Monday, December 31, 2007

1967-2007: Wrapping Up 40 Years of Psychedelia

Inherent to the late 60s were influences contributing directly to the freedom of thought (translated in these cases to freedom of creation), to which psychedelia owes its birth: namely, to vastly changing mores and the introduction of psychotropics. But an influence oft overlooked is Joe Meek. He virtually single-handedly ushered in an era of intense sound experimentation – in itself an obvious precursor to the psychedelic sounds of the late 60s.

The mania that drove Meek’s creativity would eventually turn against him, however, and he took his own life in early 1967. The bits of brain blown through his head into space would inevitably emigrate to welcoming hosts: bodies of living musicians. For those who happened to be playing music in '67, this virus took hold and choked out what is perhaps the most prolific period of musical experimentation, in such a short amount of time, in all of music history.

1967 Need-to-Own Playlist

1. "Psychotic Reaction" - The Count Five.
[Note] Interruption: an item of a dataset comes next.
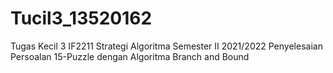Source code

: # Tucil3_13520162
Tugas Kecil 3 IF2211 Strategi Algoritma Semester II 2021/2022 Penyelesaian Persoalan 15-Puzzle dengan Algoritma Branch and Bound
Okay, so I cheated. These first two songs are from late 1966. I sneer at mere technicalities, however. Both tracks are just too integral to the psych sound to pass up. And "Psychotic Reaction" is the best Chelsea-boot-stomper on this list, period.

2. "I Can Take You to the Sun" - The Misunderstood. The first classically psychedelic song? Yes, perhaps.

3. I'm A Man - The Spencer Davis Group. Perfect bluesy freak-beat. Just try to get this melody out of your head (not that you'll want to).

4. "I Had Too Much to Dream (Last Night)" - The Electric Prunes. Sweet intro, spastic energy.

5. "Care of Cell 44" - Zombies. Bizarre inmate love song in sunshineysummerday wrapping. In a word: brilliant.

6. "Desdemona" - John’s Children. Kooky track written by Mark Bolan and banned by the BBC.

7. "I Can See For Miles" - The Who. Interesting complexity.

8. "Shy Boy" - Kippington Lodge. Obscure gem from a band who would later morph into the slightly-more-well-known band Brinsley Schwartz.

9. "Revolution" - Tomorrow. Allegedly inspired Lennon’s “Revolution” a year later. I prefer the phased version.

10. "Wooden Spoon" - The Poets. Little-known outside Glasgow, this beat band put out a handful of quality singles in the three years they were together.

11. "Autumn Almanac" - The Kinks. Like an uber-British, children’s TV show theme song. Dig it.

12. "Slip Inside this Mind" - 13th Floor Elevators. Mind-bending warbles from homemade instruments. For eight minutes. Pristine tripping music.

13. "Bert's Apple Crumble" - The Quik. Can't leave out this beat-anthem.

14. "She Has Funny Cars" - Jefferson Airplane. Great vocals.

15. "I Can Hear the Grass Grow" - The Move. This grass sounds good.

16. "Mellow Yellow" - Donovan. Camp by now, yet still a gas.

17. "A Girl I Knew" - Steppenwolf. The first (and somewhat lost) single put out by Steppenwolf. Find it, and dig it:

18. "(We Ain’t Got) Nothin’ Yet" - The Blues Magoos. Organ-driven freak-beat bliss.

19. "We Don't Know" - The Attack. Satirical commentary backed by playful organs.

20. "Hip Hug-Her" - Booker T. & the MGs. Does anyone do cool rhythm and blues better than Booker T? It's hard to say with absolute certainty, but I'm leaning toward: No.

21. "Walk Away Renee" - The Left Banke. Chamber psychedelia at its best.

22. "Tales of Brave Ulysses" - Cream. Quite possibly the best composition/lyrics of the entire decade. Or, you know, ever.